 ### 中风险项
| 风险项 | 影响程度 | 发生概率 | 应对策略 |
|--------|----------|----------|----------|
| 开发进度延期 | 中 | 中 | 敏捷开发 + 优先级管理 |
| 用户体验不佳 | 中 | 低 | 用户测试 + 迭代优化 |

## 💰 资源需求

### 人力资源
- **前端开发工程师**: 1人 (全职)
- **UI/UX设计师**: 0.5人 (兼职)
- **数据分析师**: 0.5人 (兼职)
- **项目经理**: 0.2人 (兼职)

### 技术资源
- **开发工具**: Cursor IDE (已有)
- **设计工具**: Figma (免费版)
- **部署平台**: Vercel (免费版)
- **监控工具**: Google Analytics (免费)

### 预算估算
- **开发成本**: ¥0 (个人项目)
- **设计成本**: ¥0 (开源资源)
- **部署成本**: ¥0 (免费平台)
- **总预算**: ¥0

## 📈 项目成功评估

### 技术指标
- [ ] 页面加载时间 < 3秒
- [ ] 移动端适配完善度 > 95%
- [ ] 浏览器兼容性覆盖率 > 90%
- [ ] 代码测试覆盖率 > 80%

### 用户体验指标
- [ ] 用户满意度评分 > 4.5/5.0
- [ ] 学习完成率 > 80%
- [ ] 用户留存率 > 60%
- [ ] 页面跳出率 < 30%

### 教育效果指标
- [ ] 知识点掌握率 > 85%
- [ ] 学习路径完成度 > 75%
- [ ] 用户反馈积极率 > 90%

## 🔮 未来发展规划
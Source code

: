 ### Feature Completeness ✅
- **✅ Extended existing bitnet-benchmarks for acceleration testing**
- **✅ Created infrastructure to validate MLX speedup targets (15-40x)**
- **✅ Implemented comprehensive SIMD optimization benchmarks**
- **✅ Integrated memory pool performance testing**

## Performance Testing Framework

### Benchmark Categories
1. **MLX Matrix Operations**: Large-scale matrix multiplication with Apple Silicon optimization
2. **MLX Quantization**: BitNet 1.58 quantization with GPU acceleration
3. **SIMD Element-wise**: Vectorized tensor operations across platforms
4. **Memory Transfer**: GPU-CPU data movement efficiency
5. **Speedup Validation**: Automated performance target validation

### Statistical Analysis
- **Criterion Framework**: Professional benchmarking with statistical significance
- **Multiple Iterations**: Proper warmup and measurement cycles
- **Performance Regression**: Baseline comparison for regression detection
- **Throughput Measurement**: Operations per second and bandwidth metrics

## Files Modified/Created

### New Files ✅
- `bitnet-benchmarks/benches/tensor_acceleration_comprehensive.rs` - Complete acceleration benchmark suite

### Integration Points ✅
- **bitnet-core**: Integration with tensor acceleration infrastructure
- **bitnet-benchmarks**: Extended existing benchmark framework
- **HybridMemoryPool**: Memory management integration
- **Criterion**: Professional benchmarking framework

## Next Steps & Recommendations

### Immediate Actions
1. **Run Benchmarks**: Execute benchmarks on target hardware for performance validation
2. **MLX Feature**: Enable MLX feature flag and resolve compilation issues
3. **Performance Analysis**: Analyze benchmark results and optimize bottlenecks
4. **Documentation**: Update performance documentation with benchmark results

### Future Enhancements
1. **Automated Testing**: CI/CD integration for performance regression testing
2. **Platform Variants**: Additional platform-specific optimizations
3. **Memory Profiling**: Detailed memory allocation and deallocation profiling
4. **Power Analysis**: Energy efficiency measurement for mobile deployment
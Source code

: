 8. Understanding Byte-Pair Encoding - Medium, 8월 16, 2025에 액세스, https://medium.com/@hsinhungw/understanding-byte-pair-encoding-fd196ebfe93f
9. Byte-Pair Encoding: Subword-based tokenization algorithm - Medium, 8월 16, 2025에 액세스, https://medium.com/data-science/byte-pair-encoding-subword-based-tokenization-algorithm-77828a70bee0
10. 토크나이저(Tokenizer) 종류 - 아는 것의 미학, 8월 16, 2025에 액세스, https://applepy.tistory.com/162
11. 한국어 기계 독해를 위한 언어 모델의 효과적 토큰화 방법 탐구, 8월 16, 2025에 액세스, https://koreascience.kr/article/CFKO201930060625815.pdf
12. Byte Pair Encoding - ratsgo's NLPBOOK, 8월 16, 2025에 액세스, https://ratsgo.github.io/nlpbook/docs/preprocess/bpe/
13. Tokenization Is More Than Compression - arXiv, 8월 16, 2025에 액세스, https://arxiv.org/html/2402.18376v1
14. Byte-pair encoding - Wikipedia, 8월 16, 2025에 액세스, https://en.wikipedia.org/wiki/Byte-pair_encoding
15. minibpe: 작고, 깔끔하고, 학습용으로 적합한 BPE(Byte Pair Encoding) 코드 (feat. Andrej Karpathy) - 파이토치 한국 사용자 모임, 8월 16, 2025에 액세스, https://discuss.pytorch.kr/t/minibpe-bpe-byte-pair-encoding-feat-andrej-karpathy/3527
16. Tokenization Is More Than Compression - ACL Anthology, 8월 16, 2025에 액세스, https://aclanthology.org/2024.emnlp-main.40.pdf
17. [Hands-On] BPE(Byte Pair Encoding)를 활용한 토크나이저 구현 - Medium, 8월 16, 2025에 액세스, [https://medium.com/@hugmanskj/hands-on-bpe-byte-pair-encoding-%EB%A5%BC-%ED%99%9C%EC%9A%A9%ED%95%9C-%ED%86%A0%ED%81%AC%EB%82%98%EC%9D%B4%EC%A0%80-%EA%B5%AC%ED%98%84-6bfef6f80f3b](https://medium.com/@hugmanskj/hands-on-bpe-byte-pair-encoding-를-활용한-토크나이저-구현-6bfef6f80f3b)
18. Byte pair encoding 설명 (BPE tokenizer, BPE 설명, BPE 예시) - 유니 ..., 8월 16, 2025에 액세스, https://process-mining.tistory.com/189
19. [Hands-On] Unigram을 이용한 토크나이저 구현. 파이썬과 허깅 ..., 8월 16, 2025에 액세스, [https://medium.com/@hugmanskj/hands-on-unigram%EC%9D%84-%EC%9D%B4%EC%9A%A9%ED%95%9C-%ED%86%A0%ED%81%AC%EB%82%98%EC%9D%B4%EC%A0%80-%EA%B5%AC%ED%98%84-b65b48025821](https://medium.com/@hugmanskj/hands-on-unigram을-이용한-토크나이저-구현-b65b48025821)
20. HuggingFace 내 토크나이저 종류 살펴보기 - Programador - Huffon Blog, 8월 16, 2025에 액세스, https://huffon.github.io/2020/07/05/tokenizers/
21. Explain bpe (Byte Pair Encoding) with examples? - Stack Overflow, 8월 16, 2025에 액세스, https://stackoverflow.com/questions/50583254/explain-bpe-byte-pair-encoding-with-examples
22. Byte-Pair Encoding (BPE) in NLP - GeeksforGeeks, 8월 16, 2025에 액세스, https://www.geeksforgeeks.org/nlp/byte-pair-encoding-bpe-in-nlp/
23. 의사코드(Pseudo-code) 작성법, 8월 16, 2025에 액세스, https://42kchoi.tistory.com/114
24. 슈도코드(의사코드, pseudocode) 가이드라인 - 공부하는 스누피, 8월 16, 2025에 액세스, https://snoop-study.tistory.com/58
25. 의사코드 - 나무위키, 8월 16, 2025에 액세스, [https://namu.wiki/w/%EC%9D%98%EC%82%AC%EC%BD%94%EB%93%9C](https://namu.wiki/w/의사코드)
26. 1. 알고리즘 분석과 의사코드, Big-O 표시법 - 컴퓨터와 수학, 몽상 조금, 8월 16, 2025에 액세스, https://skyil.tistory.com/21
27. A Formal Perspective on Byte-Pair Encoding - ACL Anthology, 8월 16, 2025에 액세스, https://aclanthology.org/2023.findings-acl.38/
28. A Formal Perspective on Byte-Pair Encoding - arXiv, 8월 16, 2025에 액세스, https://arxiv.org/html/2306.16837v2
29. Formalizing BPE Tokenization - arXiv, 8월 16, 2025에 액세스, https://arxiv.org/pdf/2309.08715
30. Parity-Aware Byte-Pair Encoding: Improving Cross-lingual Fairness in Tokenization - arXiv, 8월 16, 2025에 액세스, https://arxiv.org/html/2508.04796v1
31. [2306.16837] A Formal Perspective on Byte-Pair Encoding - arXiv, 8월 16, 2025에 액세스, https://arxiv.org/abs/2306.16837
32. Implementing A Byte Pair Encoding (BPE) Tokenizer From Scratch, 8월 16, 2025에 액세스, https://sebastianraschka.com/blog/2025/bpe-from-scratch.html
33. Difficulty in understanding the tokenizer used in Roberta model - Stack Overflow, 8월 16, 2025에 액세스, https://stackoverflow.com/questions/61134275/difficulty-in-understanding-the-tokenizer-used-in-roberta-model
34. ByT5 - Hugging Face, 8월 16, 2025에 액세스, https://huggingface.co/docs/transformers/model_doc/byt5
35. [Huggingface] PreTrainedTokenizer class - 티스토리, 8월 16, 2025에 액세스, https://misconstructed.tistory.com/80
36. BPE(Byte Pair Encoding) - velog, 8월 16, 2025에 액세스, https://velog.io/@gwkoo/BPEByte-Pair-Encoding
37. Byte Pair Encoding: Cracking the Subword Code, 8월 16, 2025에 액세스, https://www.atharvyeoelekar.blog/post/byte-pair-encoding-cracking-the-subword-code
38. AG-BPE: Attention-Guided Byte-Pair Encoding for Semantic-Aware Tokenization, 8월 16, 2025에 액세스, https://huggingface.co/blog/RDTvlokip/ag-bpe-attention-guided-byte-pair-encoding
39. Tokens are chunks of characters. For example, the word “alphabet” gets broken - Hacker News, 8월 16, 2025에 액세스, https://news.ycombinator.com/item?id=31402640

**PROBLEM DETAILS**
Using the records above, copy word for word the line with "- **部署平台**: Vercel (免费版)", the line with "2. **MLX Quantization**: BitNet", and every line between them.

**SOLUTION**
- **部署平台**: Vercel (免费版)
- **监控工具**: Google Analytics (免费)

### 预算估算
- **开发成本**: ¥0 (个人项目)
- **设计成本**: ¥0 (开源资源)
- **部署成本**: ¥0 (免费平台)
- **总预算**: ¥0

## 📈 项目成功评估

### 技术指标
- [ ] 页面加载时间 < 3秒
- [ ] 移动端适配完善度 > 95%
- [ ] 浏览器兼容性覆盖率 > 90%
- [ ] 代码测试覆盖率 > 80%

### 用户体验指标
- [ ] 用户满意度评分 > 4.5/5.0
- [ ] 学习完成率 > 80%
- [ ] 用户留存率 > 60%
- [ ] 页面跳出率 < 30%

### 教育效果指标
- [ ] 知识点掌握率 > 85%
- [ ] 学习路径完成度 > 75%
- [ ] 用户反馈积极率 > 90%

## 🔮 未来发展规划
Source code

: ### Feature Completeness ✅
- **✅ Extended existing bitnet-benchmarks for acceleration testing**
- **✅ Created infrastructure to validate MLX speedup targets (15-40x)**
- **✅ Implemented comprehensive SIMD optimization benchmarks**
- **✅ Integrated memory pool performance testing**

## Performance Testing Framework

### Benchmark Categories
1. **MLX Matrix Operations**: Large-scale matrix multiplication with Apple Silicon optimization
2. **MLX Quantization**: BitNet 1.58 quantization with GPU acceleration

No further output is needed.